I propose that we – the iterative software development community – think of each release of new features as a business proposition, much like a startup company. Part of the Lean Startup philosophy is continuous testing and refinement as you converge to a better business model. Can we do the same with each software release?

We might ask,

  • What is a hypothesis and how best to test it with real customers?
  • That is, how do we make a bold hypotheses like “mCommerce will double eStore revenue” testable?
  • What hypotheses are we hoping to get answers to in this release?
  • How might prototyping of features be used to test hypotheses?
  • Will test-marketing feature sets be off-putting to our loyal customers? To new customers?
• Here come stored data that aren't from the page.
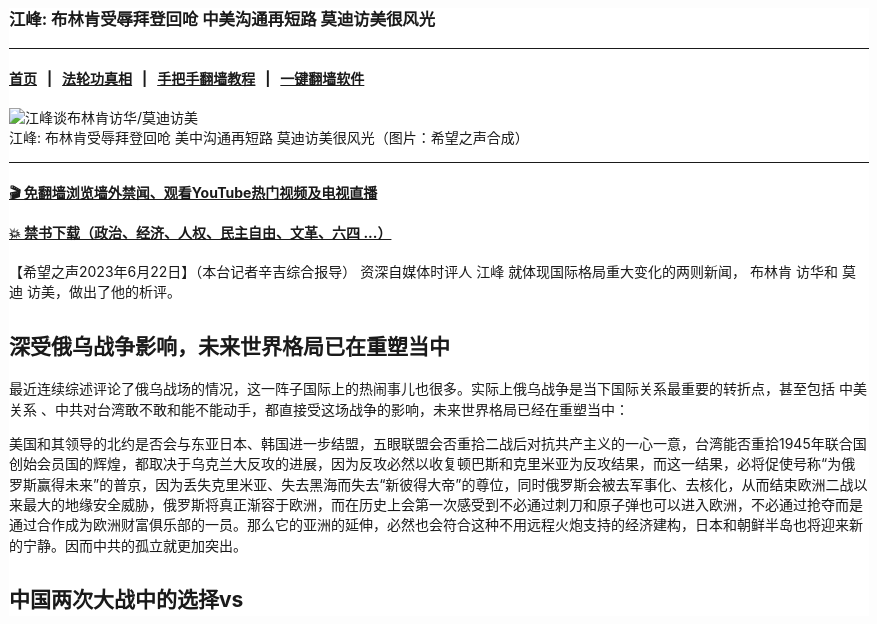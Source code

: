 ### 江峰: 布林肯受辱拜登回呛 中美沟通再短路 莫迪访美很风光
------------------------

#### [首页](https://github.com/gfw-breaker/banned-news3/blob/master/README.md) &nbsp;&nbsp;|&nbsp;&nbsp; [法轮功真相](https://github.com/begood0513/basic/blob/master/README.md)  &nbsp;&nbsp;|&nbsp;&nbsp; [手把手翻墙教程](https://github.com/gfw-breaker/guides/wiki)  &nbsp;&nbsp;|&nbsp;&nbsp; [一键翻墙软件](https://github.com/gfw-breaker/nogfw/blob/master/README.md)  



<div><img alt="江峰谈布林肯访华/莫迪访美" src="https://img.soundofhope.org/2023-06/672-1687463099503.jpg"/>
<br/><figcaption class="caption">
 江峰: 布林肯受辱拜登回呛 美中沟通再短路 莫迪访美很风光（图片：希望之声合成）
</figcaption></div><hr/>

#### [ 🎬  免翻墙浏览墙外禁闻、观看YouTube热门视频及电视直播](https://github.com/gfw-breaker/HelloWorld)

#### [ 💥  禁书下载（政治、经济、人权、民主自由、文革、六四 ...）](https://github.com/gfw-breaker/books/blob/master/README.md)

<div><div class="Content__Wrapper sc-1bvya0-0 elmmKw article_body" data-checkusr="" itemprop="articleBody">
 <div id="post_place_1">
 </div>
 <p class="meta-top">
  <span class="meta">
   【希望之声2023年6月22日】（本台记者辛吉综合报导）
  </span>
  资深自媒体时评人
  <ok href="/term/3461">
   江峰
  </ok>
  就体现国际格局重大变化的两则新闻，
  <ok href="/term/400558">
   布林肯
  </ok>
  访华和
  <ok href="/term/16141">
   莫迪
  </ok>
  访美，做出了他的析评。
 </p>
 <h2>
  深受俄乌战争影响，未来世界格局已在重塑当中
 </h2>
 <p>
  最近连续综述评论了俄乌战场的情况，这一阵子国际上的热闹事儿也很多。实际上俄乌战争是当下国际关系最重要的转折点，甚至包括
  <ok href="/term/7514">
   中美关系
  </ok>
  、中共对台湾敢不敢和能不能动手，都直接受这场战争的影响，未来世界格局已经在重塑当中：
 </p>
 <p>
  美国和其领导的北约是否会与东亚日本、韩国进一步结盟，五眼联盟会否重拾二战后对抗共产主义的一心一意，台湾能否重拾1945年联合国创始会员国的辉煌，都取决于乌克兰大反攻的进展，因为反攻必然以收复顿巴斯和克里米亚为反攻结果，而这一结果，必将促使号称“为俄罗斯赢得未来”的普京，因为丢失克里米亚、失去黑海而失去“新彼得大帝”的尊位，同时俄罗斯会被去军事化、去核化，从而结束欧洲二战以来最大的地缘安全威胁，俄罗斯将真正渐容于欧洲，而在历史上会第一次感受到不必通过刺刀和原子弹也可以进入欧洲，不必通过抢夺而是通过合作成为欧洲财富俱乐部的一员。那么它的亚洲的延伸，必然也会符合这种不用远程火炮支持的经济建构，日本和朝鲜半岛也将迎来新的宁静。因而中共的孤立就更加突出。
 </p>
 <h2>
  中国两次大战中的选择vs
  <ok href="/term/1063">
Believe those who seek the truth. Doubt those who find it.
~ Derek Sivers

 

Startup Pivoting & Shadow Beliefs

Startup Pivoting

At the Startup Lessons Learned conference last week, there was much ado about Pivoting. As Alan Cooper says in his post To Pivot, Or Not To Pivot,

When a startup company discards Plan A and moves on to Plan B, it is called a “pivot.”

When I hear Pivot, I recall my physical education teacher screaming at me not to scuff the gym floor with my “street shoes” when I

put my right foot in
dancing the Hokey-Pokey.

Pivoting for startups is moving incrementally toward something better – a better business model.

Pivoting is like the iterative numerical methods we used in college programming classes. You’d start with a seed value, chunk along for a bit, and then check your convergence. With enough constraints and suitable convergence criteria, convergence was almost guaranteed. Occasionally an anomaly would unravel your code into memory consuming divergence, but hopefully you programmed a check for that condition before you smoked your 256KB.

Shadow Beliefs


Shadow Lines by Abdulla Zaid

One of the things I heard from Startup Lessons Learned conference organizer Eric Ries is the term Shadow Beliefs. These are the closely held (perhaps subconscious), somewhat notional beliefs (and false assumptions) that frequently sink good-intentioned entrepreneurs and insidiously swamp the best agile software teams.

All of us fall somewhere in the continuum of delusion, particularly those under the spell of a great startup idea or a cool software product.

Do we believe we know what the customer wants?

A common shadow belief is

We know what the customer wants. 

Cooper, a digital product and interaction design firm, founded in 1992 by Alan Cooper, is a leader in discovering what users want. Most of us think we know what the customer wants, few of us do.

Do we believe that advancing the plan is progress?

Another shadow belief is

Advancing the plan is progress. 

This is a single-line indictment of dogmatically Agile software teams that harkens back to the Discovery vs. Delivery discussions at Code Freeze 2010: Redesigning Agility. Some time before the Code Freeze conference he organized, 2009 Gordon Pask Award Winner David Hussman tweeted,

If you don’t know where you are going, it’s easy to iteratively not get there.

This shadow belief is an even bigger pothole for startups than software development teams.